Goal of the exercise
Leaving out every picture, quote the data below exactly as it appears.

· · ·

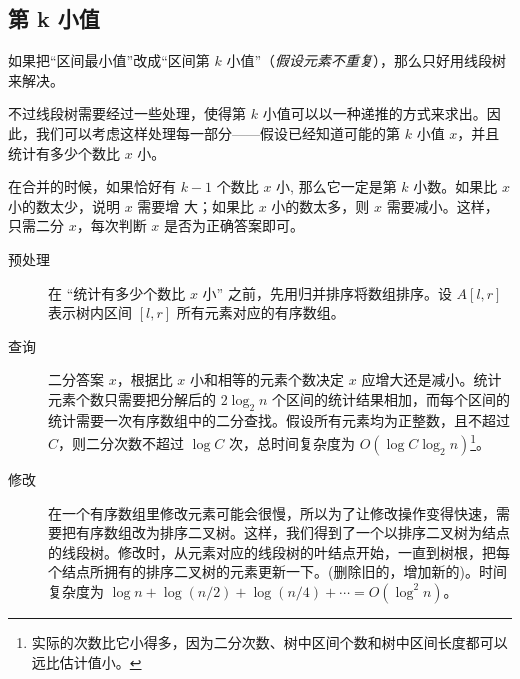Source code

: \subsection{第 k 小值}
	如果把“区间最小值”改成“区间第 $k$ 小值”（\emph{假设元素不重复}），那么只好用线段树来解决。
	
	不过线段树需要经过一些处理，使得第 $k$ 小值可以以一种递推的方式来求出。因此，我们可以考虑这样处理每一部分------假设已经知道可能的第 $k$ 小值 $x$，并且统计有多少个数比 $x$ 小。
	
	在合并的时候，如果恰好有 $k−1$ 个数比 $x$ 小, 那么它一定是第 $k$ 小数。如果比 $x$ 小的数太少，说明 $x$ 需要增
	大；如果比 $x$ 小的数太多，则 $x$ 需要减小。这样，只需二分 $x$，每次判断 $x$ 是否为正确答案即可。
	
	\begin{description}
		\item[预处理] 在 “统计有多少个数比 $x$ 小” 之前，先用归并排序将数组排序。设 $A[l,r]$ 表示树内区间 $[l,r]$ 所有元素对应的有序数组。
		\item[查询] 二分答案 $x$，根据比 $x$ 小和相等的元素个数决定 $x$ 应增大还是减小。统计元素个数只需要把分解后的 $2\log _{2}n$ 个区间的统计结果相加，而每个区间的统计需要一次有序数组中的二分查找。假设所有元素均为正整数，且不超过 $C$，则二分次数不超过 $\log C$ 次，总时间复杂度为 $O(\log C\log _{2}n)$\footnote{实际的次数比它小得多，因为二分次数、树中区间个数和树中区间长度都可以远比估计值小。}。
		\item[修改] 在一个有序数组里修改元素可能会很慢，所以为了让修改操作变得快速，需要把有序数组改为排序二叉树。这样，我们得到了一个以排序二叉树为结点的线段树。修改时，从元素对应的线段树的叶结点开始，一直到树根，把每个结点所拥有的排序二叉树的元素更新一下。(删除旧的，增加新的)。时间复杂度为 $\log n+\log(n/2)+\log(n/4)+\cdots=O(\log^2 n)$。
	\end{description}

· · ·

Output for this task
Source code

: \subsection{第 k 小值}
	如果把“区间最小值”改成“区间第 $k$ 小值”（\emph{假设元素不重复}），那么只好用线段树来解决。
	
	不过线段树需要经过一些处理，使得第 $k$ 小值可以以一种递推的方式来求出。因此，我们可以考虑这样处理每一部分------假设已经知道可能的第 $k$ 小值 $x$，并且统计有多少个数比 $x$ 小。
	
	在合并的时候，如果恰好有 $k−1$ 个数比 $x$ 小, 那么它一定是第 $k$ 小数。如果比 $x$ 小的数太少，说明 $x$ 需要增
	大；如果比 $x$ 小的数太多，则 $x$ 需要减小。这样，只需二分 $x$，每次判断 $x$ 是否为正确答案即可。
	
	\begin{description}
		\item[预处理] 在 “统计有多少个数比 $x$ 小” 之前，先用归并排序将数组排序。设 $A[l,r]$ 表示树内区间 $[l,r]$ 所有元素对应的有序数组。
		\item[查询] 二分答案 $x$，根据比 $x$ 小和相等的元素个数决定 $x$ 应增大还是减小。统计元素个数只需要把分解后的 $2\log _{2}n$ 个区间的统计结果相加，而每个区间的统计需要一次有序数组中的二分查找。假设所有元素均为正整数，且不超过 $C$，则二分次数不超过 $\log C$ 次，总时间复杂度为 $O(\log C\log _{2}n)$\footnote{实际的次数比它小得多，因为二分次数、树中区间个数和树中区间长度都可以远比估计值小。}。
		\item[修改] 在一个有序数组里修改元素可能会很慢，所以为了让修改操作变得快速，需要把有序数组改为排序二叉树。这样，我们得到了一个以排序二叉树为结点的线段树。修改时，从元素对应的线段树的叶结点开始，一直到树根，把每个结点所拥有的排序二叉树的元素更新一下。(删除旧的，增加新的)。时间复杂度为 $\log n+\log(n/2)+\log(n/4)+\cdots=O(\log^2 n)$。
	\end{description}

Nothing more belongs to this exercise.